Redundant indexes in SQL Server are a phenomenon that is more common than I'd like to admit. I see it in quite a lot of shops. Meaning, that there's still a significant target audience for this blog post! 🤨
This article published by Brent Ozar is very informative about redundant/duplicate indexes, what they mean, why they're bad, and what should be done with them.
Also, a few years ago, Guy Glantser published a post about dropping redundant indexes. It's very useful for finding all redundant indexes within all tables in a specific database.
But what both of these articles are missing - is the ability to easily generate Drop/Disable commands for these redundant indexes.
Additionally, what if there are "similar" indexes that are only "partially" redundant, and therefore it's not enough to simply drop one of them? Otherwise, some queries may suffer a negative performance impact.
Is there a way to take care of all of these issues?
Every single one? Everywhere? All at once?
In this blog post, I am going to show you how to detect, get details on, and be able to drop EVERY redundant index, in EVERY shape and size:
All tables
All tables with a minimum number of rows
Within a specific database
In all accessible databases
IMPORTANT NOTE:
It is important to note that you should only drop indexes that are truly redundant. Before dropping an index, you should ensure that it is not explicitly used by any queries or stored procedures in your database due to a table or query hint.
Let's talk about use cases
There are a few different use cases where there would be redundant indexes.
These use cases would differ from each other based on differences or similarities of a few index properties:
Key columns
Include columns
Filter definition
Other properties (data compression, index locking options, fill factor, filegroup)
For the purpose of this article, I will assume the following:
If two indexes have different filter definitions - they are NOT duplicates or redundant to each other in any way.
Clustered indexes are never considered redundant, even if their key columns are "contained" inside another index.
Primary keys and unique keys are never considered redundant, even if their key columns are "contained" inside another index.
Some miscellaneous index properties are ignored as part of this check (data compression, index locking options, fill factor, filegroup)

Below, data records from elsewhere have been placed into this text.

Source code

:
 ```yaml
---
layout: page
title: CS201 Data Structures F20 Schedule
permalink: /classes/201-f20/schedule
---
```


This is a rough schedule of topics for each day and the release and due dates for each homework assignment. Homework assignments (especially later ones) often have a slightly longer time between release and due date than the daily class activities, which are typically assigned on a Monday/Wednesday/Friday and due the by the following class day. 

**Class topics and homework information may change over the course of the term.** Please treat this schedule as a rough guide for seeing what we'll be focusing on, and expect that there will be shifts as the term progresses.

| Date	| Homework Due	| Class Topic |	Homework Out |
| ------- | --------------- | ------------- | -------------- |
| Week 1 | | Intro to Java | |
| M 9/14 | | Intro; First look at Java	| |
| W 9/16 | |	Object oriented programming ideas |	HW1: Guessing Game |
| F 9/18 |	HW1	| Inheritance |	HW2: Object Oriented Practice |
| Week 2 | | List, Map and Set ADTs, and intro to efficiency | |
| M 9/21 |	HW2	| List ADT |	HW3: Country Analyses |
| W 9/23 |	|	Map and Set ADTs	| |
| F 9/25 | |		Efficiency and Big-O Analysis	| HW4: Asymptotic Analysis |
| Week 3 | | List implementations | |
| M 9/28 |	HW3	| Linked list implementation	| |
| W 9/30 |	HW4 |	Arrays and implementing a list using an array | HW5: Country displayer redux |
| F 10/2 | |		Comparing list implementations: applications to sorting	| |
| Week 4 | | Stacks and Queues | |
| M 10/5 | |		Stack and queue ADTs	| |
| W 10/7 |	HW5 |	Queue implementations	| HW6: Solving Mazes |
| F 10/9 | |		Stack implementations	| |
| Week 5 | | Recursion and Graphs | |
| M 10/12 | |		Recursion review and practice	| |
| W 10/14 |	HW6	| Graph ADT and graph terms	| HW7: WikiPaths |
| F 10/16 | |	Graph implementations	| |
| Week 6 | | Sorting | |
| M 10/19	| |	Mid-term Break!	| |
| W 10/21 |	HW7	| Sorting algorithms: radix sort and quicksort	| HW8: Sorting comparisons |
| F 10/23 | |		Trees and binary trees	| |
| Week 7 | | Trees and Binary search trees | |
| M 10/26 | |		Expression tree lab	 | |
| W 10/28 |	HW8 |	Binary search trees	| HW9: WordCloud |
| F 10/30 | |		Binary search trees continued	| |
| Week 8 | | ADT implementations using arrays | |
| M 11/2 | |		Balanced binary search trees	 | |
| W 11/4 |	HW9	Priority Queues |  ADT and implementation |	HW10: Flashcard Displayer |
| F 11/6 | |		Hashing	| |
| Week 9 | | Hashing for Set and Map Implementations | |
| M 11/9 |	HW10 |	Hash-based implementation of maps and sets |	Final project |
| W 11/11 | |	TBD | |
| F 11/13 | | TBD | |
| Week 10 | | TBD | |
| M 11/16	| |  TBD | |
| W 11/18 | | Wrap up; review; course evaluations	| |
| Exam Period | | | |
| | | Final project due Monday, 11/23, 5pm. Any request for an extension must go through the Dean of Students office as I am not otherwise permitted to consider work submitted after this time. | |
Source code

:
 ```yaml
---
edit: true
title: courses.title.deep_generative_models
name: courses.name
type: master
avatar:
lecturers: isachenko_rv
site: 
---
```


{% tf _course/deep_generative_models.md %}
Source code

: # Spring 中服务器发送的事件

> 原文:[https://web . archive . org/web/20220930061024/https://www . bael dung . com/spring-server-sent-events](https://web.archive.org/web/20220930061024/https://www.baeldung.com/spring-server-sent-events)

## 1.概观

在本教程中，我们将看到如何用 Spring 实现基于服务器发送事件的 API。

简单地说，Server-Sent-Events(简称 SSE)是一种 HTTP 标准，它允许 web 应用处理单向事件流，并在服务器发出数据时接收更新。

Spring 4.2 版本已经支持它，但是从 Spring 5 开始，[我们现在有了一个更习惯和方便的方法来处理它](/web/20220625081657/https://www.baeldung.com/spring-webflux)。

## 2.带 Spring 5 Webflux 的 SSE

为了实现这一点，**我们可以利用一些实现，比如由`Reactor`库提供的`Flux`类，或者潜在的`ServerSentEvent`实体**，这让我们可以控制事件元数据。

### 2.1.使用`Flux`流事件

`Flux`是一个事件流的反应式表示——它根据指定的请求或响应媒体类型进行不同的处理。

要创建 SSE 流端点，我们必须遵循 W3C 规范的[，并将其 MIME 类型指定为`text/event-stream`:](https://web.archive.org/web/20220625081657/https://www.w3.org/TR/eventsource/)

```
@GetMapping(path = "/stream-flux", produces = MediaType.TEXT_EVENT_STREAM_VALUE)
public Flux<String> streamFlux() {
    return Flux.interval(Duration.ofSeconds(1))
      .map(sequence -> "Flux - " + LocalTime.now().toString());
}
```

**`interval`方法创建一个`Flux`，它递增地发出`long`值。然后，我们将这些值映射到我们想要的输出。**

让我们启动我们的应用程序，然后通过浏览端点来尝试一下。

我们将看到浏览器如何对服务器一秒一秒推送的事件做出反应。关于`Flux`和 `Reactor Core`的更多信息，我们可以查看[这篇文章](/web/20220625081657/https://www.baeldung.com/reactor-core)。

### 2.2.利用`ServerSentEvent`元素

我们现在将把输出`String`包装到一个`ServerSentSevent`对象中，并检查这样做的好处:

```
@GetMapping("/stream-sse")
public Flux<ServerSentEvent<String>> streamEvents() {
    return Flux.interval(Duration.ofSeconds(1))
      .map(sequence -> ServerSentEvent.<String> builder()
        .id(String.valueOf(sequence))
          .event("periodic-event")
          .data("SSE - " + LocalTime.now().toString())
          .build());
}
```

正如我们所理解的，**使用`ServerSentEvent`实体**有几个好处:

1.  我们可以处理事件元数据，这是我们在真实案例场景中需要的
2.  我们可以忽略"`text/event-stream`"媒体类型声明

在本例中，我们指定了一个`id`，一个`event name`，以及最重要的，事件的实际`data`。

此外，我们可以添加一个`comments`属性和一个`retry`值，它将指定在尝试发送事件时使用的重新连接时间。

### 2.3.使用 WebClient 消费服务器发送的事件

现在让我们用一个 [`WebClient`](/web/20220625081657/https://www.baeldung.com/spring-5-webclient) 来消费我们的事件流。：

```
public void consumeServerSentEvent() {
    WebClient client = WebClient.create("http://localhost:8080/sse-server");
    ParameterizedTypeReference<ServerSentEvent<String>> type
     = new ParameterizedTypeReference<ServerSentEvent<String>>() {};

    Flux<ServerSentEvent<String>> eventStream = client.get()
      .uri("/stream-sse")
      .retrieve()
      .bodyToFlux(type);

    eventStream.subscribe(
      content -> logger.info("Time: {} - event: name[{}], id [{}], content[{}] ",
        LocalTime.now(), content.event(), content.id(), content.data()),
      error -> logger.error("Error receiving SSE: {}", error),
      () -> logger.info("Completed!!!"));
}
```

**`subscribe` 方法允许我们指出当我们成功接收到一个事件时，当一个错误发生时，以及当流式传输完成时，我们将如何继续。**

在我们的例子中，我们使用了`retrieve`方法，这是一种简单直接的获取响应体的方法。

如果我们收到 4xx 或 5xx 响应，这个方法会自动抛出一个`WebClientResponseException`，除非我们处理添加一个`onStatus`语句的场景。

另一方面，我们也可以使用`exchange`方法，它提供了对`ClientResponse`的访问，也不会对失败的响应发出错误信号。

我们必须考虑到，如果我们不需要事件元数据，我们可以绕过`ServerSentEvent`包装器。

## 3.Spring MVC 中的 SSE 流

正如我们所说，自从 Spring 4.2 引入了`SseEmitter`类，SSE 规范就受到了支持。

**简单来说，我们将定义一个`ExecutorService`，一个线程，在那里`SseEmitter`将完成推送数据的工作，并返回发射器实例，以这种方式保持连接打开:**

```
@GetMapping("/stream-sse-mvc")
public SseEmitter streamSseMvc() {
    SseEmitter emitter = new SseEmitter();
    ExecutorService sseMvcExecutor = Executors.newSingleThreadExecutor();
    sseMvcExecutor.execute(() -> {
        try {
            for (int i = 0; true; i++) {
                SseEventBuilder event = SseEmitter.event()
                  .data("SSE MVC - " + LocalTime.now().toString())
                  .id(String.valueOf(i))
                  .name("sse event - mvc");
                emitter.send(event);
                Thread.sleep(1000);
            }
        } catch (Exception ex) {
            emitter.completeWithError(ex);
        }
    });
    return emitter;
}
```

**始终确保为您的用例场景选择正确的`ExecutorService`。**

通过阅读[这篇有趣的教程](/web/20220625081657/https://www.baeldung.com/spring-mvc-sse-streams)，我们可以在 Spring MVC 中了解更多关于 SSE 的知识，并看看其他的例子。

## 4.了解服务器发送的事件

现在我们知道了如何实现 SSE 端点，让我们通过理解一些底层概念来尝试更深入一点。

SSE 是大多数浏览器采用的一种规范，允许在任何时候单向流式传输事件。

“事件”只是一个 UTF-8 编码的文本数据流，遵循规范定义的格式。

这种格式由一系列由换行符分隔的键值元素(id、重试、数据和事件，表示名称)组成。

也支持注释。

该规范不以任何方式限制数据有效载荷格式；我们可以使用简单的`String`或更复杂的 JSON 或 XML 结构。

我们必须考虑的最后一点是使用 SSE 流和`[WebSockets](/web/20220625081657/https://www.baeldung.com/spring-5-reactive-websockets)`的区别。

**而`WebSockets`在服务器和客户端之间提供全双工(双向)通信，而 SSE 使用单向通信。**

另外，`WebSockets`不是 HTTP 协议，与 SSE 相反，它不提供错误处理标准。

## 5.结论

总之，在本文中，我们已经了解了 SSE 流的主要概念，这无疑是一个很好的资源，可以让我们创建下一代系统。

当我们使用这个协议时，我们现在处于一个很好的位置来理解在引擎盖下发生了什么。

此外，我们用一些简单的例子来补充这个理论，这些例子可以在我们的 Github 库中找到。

With that out of the way, let's dive in!
Fully Duplicate Index
A fully duplicate index would be one where all key columns and all include columns are identical.
Example:
Let's say we have a table named Products with the following columns:
ProductID (int, Primary Key)
ProductName (nvarchar(50))
CategoryID (int)
Price (money)
And let's say we have created two indexes on this table:
Index 1:
CREATE NONCLUSTERED INDEX IX_Products_CategoryID
ON Products(CategoryID)
INCLUDE(ProductName, Price);
Index 2:
CREATE NONCLUSTERED INDEX IX_Products_CategoryID_2
ON Products(CategoryID)
INCLUDE(ProductName, Price);
Both indexes have the same key column CategoryID and the same include columns ProductName and Price. Therefore, Index 2 is a fully duplicate index of Index 1.
Remediation:
In this case, we can drop Index 2 since it is a duplicate of Index 1 and provides no additional benefit. Dropping the redundant index can help to improve query performance and reduce storage space usage.
Fully Covered Redundant Index
A fully covered index would be one where all key columns of one index are also the first key columns of another index. The other (containing) index may potentially have additional key columns, and/or may have more include columns in addition to those in the redundant index.
The important thing is that the containing index has everything the redundant index has, and possibly more.
Example:
Let's say we have a table named Orders with the following columns:
OrderID (int, Primary Key)
OrderDate (datetime)
CustomerID (int)
EmployeeID (int)
ProductID (int)
Quantity (int)
TotalPrice (money)
And let's say we have created the following two indexes on this table:
Index 1:
CREATE NONCLUSTERED INDEX IX_Orders_CustomerID
ON Orders(CustomerID)
INCLUDE(OrderDate, TotalPrice);
Index 2:
CREATE NONCLUSTERED INDEX IX_Orders_CustomerID_EmployeeID
ON Orders(CustomerID, EmployeeID)
INCLUDE(OrderDate, ProductID, Quantity, TotalPrice);
In this case, Index 2 includes all the columns in Index 1 and has an additional key column EmployeeID. Also, Index 2 has additional include columns ProductID and Quantity.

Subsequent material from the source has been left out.